Plaintiff commenced this action seeking damages for false arrest, false imprisonment and malicious prosecution, based upon his arrest on November 2, 2001 for assault which later became a murder charge for acts allegedly committed on the evening of October 31, 2001. Plaintiff was incarcerated for 333 days. The charges remained pending for nearly 8 more months after plaintiff was released from custody. On June 4, 2003 all charges were dismissed on the motion of the Bronx County District Attorney. After trial in this action, the jury rendered a verdict in favor of plaintiff, awarding damages to plaintiff in the sum of 2.7 million dollars for false arrest and 7.1 million dollars for malicious prosecution.

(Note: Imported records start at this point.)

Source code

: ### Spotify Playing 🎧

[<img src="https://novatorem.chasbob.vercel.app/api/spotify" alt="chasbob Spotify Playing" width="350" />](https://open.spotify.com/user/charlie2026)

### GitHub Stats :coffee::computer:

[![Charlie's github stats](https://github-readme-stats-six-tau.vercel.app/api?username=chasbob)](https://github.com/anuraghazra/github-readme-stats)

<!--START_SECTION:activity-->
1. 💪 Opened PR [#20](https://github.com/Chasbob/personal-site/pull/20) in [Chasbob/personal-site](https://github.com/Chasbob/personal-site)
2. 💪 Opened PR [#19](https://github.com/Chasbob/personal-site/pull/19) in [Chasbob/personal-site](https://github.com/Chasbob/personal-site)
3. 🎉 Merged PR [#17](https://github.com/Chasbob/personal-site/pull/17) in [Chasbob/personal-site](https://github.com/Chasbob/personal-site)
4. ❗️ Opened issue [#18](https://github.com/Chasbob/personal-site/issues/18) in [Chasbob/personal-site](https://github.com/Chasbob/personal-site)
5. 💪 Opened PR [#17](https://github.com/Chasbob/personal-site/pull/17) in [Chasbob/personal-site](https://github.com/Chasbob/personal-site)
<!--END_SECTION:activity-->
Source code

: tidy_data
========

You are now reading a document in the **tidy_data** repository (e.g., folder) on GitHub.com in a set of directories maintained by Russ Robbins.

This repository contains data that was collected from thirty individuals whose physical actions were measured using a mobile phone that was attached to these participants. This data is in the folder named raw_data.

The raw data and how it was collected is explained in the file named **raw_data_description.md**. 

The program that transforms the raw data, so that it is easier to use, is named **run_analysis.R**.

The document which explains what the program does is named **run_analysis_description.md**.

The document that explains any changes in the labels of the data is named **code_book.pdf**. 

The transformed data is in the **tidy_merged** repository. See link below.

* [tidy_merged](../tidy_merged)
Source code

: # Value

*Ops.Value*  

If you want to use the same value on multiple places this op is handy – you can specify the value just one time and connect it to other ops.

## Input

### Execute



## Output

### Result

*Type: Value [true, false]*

Defendant, the City of New York (City) now moves pursuant to CPLR 2221 and 4404 (a) for an order (1) setting aside the jury's verdict on liability as a matter of law, or, in the alternative, (2) setting aside the jury's verdict and ordering a new trial as the jury's liability verdict is against the weight of the evidence, or, in the alternative, (3) dismissing the malicious prosecution claim for failure to prove proximate cause, or, in the alternative, (4) setting aside the damages verdict and ordering a new trial on damages as the jury award was excessive and contrary to the weight of the evidence, and for other related relief. Plaintiff opposes the motion.The City's renewal of its trial motion to dismiss the complaint for failure to establish a prima facie case or for a directed verdict is denied as the court adheres to its original decision on the record. The court will now address defendant's request to set aside the verdict as against the weight of the evidence or set [*2]aside the award for damages on the ground that the award is excessive or for a new trial on damages.
A court may set aside a verdict where the verdict is contrary to the weight of the evidence or in the interest of justice. CPLR 4401 (a), 5501 (c). However, "a jury verdict should not be set aside as against the weight of the evidence unless the jury could not have reached its verdict on any fair interpretation of the evidence." McDermott v Coffee Beanery, Ltd., 9 AD3d 195, 206 (1st Dept 2004) (citations omitted). Moreover, "issues of credibility are for the jury, which had the opportunity to observe the witnesses, and its resolution of credibility issues is entitled to deference." Laham v Chambi, 34 AD3d 374, 375 (1st Dept 2006) (citations omitted). The standard of review for whether a jury verdict should be set aside as excessive or inadequate is whether the award "deviates materially from what would be reasonable compensation." CPLR 5501 (c).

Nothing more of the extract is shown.